A Conselheira-Relatora Lenisa Prado entendeu que as pessoas que não participavam da direção das empresas não tinham poder para comprometê-las na participação em acordos anticompetitivos. Sem competência para tomar decisões quanto a preços e divisão de mercado, essas pessoas não teriam a possibilidade de praticar infrações à ordem econômica. Em sua visão, essa condição se estenderia também para as pessoas que celebraram TCCs com o Cade, devendo haver arquivamento do processo pela ausência de poder de decisão e não pelo cumprimento do acordo (como usualmente ocorre).
O Conselheiro Sérgio Ravagnani ressaltou que havia representados no processo que agiam sob ordens de superiores hierárquicos, o que deveria afastar sua responsabilização. Em sua visão, a Lei n.º 12.529/2011 instituiu um regime em que há:
(i) responsabilidade objetiva da pessoa jurídica (art. 37, I, da Lei n.º 12.529/2011);
(ii) responsabilidade também objetiva de uma pessoa física que se constitui como um centro decisório autônomo (art. 37, II, da Lei n.º 12.529/2011); e
(iii) responsabilidade subjetiva do administrador (art. 37, III, da Lei n.º 12.529/2011).
Assim, em casos de pessoa física não administradora, a responsabilidade só seria atraída nos casos em que a pessoa é um centro autônomo de decisões e, portanto, não tem uma relação de hierarquia ou subordinação a outra. Apesar disso, com relação às pessoas que fizeram acordos, o Conselheiro Sérgio Ravagnani entendeu que o arquivamento deveria se dar pelo cumprimento dos respectivos acordos (e não pela ausência de poder de decisão).

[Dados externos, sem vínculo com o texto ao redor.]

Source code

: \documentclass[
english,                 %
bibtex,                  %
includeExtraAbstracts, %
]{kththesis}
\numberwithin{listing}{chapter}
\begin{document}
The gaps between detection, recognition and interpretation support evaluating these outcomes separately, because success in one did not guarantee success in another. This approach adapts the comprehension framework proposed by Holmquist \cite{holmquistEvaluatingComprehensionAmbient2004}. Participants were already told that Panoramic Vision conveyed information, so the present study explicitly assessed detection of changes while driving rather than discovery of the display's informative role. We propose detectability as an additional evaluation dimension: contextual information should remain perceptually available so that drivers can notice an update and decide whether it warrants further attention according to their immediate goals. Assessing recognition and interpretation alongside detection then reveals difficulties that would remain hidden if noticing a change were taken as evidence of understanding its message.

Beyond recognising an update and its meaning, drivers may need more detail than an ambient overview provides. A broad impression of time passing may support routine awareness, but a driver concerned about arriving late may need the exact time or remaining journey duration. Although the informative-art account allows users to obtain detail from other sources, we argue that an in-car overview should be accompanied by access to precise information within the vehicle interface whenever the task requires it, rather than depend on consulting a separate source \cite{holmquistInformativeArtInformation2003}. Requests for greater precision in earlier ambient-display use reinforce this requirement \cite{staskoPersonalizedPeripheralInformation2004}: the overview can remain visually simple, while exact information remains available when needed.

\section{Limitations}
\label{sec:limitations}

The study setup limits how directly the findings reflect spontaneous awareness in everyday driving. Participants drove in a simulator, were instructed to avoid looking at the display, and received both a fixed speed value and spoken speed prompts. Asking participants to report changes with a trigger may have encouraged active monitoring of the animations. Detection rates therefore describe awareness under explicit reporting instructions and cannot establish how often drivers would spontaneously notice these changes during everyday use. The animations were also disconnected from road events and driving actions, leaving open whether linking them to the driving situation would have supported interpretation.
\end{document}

Em sentido contrário, o Conselheiro Luiz Hoffmann entendeu que não é possível afastar a responsabilidade de pessoas físicas não administradoras pela prática de infrações. Além disso, frequentemente, pessoas físicas não administradoras, como gerentes comerciais, coordenadores e representantes de vendas, são responsáveis por implementar e operacionalizar cartéis. Considerando a gravidade da conduta, que é, inclusive, tipificada como crime, não seria possível presumir que um funcionário da equipe de vendas não tivesse consciência da ilicitude e da reprovabilidade de seus atos.
Esse último entendimento foi adotado pela maioria do Tribunal do Cade, que condenou as pessoas físicas não administradoras, ainda que elas não tivessem poderes de decisão, e arquivou o processo com relação às pessoas físicas não administradoras que celebraram TCCs e acordo de leniência em razão do cumprimento dos respectivos acordos (e não pela ausência de poder de decisão).
[1] Processo Administrativo nº 08700.003396/2016-37.